The layout in treed sites involves thinning the site of scrub trees and brush to clear a path for the vibratory plow to work in. Even with shallow hand installed sites, minimum clearing is still recommended to provide easier working area for installation and future inspections.
Determine the trees which are of benefit to save and clear the rest making sure the shallow soil is NOT compacted or significantly disturbed. Hand clearing is recommended if surface or shallow installation is specified. If the site is to be installed with a vibratory plow use a machine with equal or less track or tire weight to clear the underbrush. Do not drive any equipment on the site if the equipment leaves a tire track during operation. For shallow systems, working the site when it is very dry is important.
Determine the linear feet of tubing to be installed based on standard site evaluation methods for the type of site and soil. Install long runs adjacent to saved trees then fill in the tubing between the long runs to cover the area. Then fill in the short runs to provide equal size laterals in each zone. Adjust the spacing of the tubing from 1.5' on center and on up to whatever is necessary to provide the specified amount of tubing in the site. Closer spacing is possible down to 1' in certain situations.
Note the supply manifold is shown to have a lateral "jump" when incorporating short runs and long runs in the same lateral. These jumps should be connected using flex pipe to protect from future damage. It is easier for treed sites, as well as non uniform configurations, if the supply and return pipes are located on the same side of the field.
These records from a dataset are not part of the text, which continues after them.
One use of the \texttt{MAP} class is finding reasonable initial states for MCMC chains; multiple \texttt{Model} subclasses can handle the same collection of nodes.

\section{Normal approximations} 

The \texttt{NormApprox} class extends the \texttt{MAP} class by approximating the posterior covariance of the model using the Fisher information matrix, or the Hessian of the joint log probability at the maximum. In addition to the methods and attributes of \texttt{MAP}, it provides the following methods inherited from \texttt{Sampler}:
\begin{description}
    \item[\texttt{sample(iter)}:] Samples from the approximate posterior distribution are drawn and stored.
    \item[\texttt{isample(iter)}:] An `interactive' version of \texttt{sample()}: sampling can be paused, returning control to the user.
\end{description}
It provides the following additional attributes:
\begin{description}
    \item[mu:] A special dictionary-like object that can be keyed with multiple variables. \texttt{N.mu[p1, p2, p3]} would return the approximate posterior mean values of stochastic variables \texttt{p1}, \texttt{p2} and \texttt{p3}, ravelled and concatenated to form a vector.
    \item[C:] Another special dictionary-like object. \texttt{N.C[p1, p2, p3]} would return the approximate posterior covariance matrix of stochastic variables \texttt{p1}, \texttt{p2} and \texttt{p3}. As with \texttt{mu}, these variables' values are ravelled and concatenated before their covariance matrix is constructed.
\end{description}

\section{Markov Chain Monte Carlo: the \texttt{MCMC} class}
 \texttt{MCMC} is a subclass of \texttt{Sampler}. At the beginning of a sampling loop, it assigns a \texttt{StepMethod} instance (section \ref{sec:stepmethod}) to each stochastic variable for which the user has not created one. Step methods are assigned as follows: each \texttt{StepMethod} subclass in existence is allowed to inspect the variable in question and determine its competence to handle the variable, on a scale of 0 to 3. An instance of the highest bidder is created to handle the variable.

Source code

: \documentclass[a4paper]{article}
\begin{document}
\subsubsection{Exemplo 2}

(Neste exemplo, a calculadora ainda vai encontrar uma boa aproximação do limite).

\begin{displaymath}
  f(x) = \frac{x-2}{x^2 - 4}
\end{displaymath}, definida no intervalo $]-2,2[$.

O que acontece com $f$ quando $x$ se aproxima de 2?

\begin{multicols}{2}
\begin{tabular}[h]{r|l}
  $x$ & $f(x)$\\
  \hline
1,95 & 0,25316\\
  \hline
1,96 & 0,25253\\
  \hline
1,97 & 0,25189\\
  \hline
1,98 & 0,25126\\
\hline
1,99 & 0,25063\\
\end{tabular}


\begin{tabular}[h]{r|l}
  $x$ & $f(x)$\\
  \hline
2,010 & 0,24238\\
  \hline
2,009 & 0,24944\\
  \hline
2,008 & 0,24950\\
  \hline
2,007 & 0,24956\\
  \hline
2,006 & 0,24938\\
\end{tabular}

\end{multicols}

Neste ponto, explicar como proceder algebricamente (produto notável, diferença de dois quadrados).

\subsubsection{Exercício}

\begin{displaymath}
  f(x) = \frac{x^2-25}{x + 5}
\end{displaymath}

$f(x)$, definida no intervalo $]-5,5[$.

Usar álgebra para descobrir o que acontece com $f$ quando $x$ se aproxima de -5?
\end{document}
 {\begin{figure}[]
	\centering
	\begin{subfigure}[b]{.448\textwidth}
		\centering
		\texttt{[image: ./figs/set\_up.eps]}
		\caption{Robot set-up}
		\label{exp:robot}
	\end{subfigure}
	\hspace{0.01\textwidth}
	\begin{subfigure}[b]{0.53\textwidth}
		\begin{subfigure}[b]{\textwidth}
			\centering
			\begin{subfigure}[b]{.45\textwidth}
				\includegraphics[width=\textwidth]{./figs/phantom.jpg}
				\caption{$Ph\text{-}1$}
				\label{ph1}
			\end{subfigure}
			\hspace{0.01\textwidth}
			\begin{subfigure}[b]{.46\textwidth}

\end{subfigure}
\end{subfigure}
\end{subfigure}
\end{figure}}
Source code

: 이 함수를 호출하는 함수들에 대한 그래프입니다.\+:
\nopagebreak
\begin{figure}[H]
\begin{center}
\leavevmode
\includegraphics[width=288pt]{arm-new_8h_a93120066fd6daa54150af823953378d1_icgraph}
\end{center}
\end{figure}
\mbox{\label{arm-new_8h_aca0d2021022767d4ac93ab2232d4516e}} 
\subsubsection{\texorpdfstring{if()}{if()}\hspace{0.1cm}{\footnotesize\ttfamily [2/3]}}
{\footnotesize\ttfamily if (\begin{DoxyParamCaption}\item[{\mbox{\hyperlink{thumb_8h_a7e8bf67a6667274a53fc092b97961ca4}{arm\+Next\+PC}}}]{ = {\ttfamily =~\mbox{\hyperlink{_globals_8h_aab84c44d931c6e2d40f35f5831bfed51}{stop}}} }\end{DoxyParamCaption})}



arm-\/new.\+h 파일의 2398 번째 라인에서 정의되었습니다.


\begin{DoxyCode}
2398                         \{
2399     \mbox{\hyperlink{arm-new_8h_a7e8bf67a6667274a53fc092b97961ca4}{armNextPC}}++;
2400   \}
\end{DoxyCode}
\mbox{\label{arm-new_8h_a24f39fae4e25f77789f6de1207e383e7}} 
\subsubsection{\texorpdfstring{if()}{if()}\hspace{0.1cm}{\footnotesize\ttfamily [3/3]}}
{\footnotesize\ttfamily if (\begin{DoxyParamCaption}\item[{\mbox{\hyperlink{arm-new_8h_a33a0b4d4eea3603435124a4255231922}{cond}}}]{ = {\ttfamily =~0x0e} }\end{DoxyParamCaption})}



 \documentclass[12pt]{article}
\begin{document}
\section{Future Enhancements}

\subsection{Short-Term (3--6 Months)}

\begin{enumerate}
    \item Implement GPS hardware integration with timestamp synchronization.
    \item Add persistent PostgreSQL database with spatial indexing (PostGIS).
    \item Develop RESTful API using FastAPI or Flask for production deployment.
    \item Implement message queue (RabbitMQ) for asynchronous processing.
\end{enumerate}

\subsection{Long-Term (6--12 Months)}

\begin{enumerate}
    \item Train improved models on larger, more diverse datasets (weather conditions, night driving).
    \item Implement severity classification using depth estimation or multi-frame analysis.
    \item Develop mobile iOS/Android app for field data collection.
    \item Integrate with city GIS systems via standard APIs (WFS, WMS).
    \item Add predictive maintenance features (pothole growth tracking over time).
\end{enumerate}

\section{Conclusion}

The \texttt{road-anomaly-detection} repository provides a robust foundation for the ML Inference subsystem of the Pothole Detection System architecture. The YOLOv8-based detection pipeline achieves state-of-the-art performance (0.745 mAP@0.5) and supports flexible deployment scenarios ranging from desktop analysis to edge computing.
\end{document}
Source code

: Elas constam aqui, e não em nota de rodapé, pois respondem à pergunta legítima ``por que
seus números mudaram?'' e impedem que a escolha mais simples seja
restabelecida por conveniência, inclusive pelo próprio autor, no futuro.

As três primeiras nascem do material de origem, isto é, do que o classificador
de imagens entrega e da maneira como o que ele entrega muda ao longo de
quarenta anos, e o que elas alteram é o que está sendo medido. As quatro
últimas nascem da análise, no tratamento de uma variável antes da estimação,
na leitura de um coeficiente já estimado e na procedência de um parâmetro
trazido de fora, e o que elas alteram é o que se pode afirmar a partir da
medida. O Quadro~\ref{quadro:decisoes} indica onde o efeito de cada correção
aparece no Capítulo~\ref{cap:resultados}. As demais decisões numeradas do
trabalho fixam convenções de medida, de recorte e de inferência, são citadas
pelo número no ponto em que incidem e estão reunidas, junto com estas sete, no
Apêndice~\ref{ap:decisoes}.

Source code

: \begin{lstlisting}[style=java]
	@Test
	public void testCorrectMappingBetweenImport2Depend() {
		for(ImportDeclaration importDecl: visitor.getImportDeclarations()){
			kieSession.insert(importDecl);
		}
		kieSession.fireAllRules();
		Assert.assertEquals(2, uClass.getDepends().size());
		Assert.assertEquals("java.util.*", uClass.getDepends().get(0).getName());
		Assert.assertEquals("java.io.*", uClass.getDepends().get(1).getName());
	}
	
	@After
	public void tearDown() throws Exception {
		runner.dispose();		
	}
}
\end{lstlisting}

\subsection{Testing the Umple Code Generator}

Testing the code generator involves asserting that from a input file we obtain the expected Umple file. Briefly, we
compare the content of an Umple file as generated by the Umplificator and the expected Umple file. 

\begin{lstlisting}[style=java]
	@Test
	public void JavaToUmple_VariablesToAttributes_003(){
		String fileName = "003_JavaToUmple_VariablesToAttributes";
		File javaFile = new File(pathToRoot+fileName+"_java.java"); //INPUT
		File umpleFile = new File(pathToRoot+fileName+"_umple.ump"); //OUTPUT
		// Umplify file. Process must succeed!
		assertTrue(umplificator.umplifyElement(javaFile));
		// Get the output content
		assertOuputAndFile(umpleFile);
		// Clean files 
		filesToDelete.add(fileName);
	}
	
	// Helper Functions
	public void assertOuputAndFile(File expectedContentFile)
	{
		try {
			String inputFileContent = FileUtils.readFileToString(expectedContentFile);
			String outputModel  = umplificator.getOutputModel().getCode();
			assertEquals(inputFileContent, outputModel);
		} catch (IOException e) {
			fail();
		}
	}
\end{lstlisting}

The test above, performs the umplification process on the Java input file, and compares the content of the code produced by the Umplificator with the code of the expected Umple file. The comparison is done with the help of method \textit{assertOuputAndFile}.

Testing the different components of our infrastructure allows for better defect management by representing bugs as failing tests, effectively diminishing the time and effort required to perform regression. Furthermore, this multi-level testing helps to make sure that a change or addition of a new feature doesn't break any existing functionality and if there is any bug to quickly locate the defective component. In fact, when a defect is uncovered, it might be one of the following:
The more trees you want to save the less yield of tubing you will get in linear feet of tubing per unit of area. This will most likely increase the number of short runs you will need so the installation cost may increase. The designer must evaluate the cost to benefit for each site to determine the value of saving the maximum number of trees.
When selecting trees to save consult with a tree expert to determine if the remaining trees will be tolerant of the increased amount of moisture available. Also some trees are more sensitive to root damage during installation than others. It may be necessary to damage the tree to install the system. Care must be taken not to kill the tree or removal problems will be increased at a later date.
IRREGULAR SHAPED SITES
The above installation was a two zone drip distribution repair with a single tank sand filter provided due to the shallow installation and small area to service the home. The site was severely restricted due to the contour and closeness to the property lines. We were able to achieve a suitable installation by combining short runs and long runs to maintain nearly the same length laterals in each individual zone to cover the available area. All laterals in a zone are to be as close as possible in length to maintain acceptable field flushing.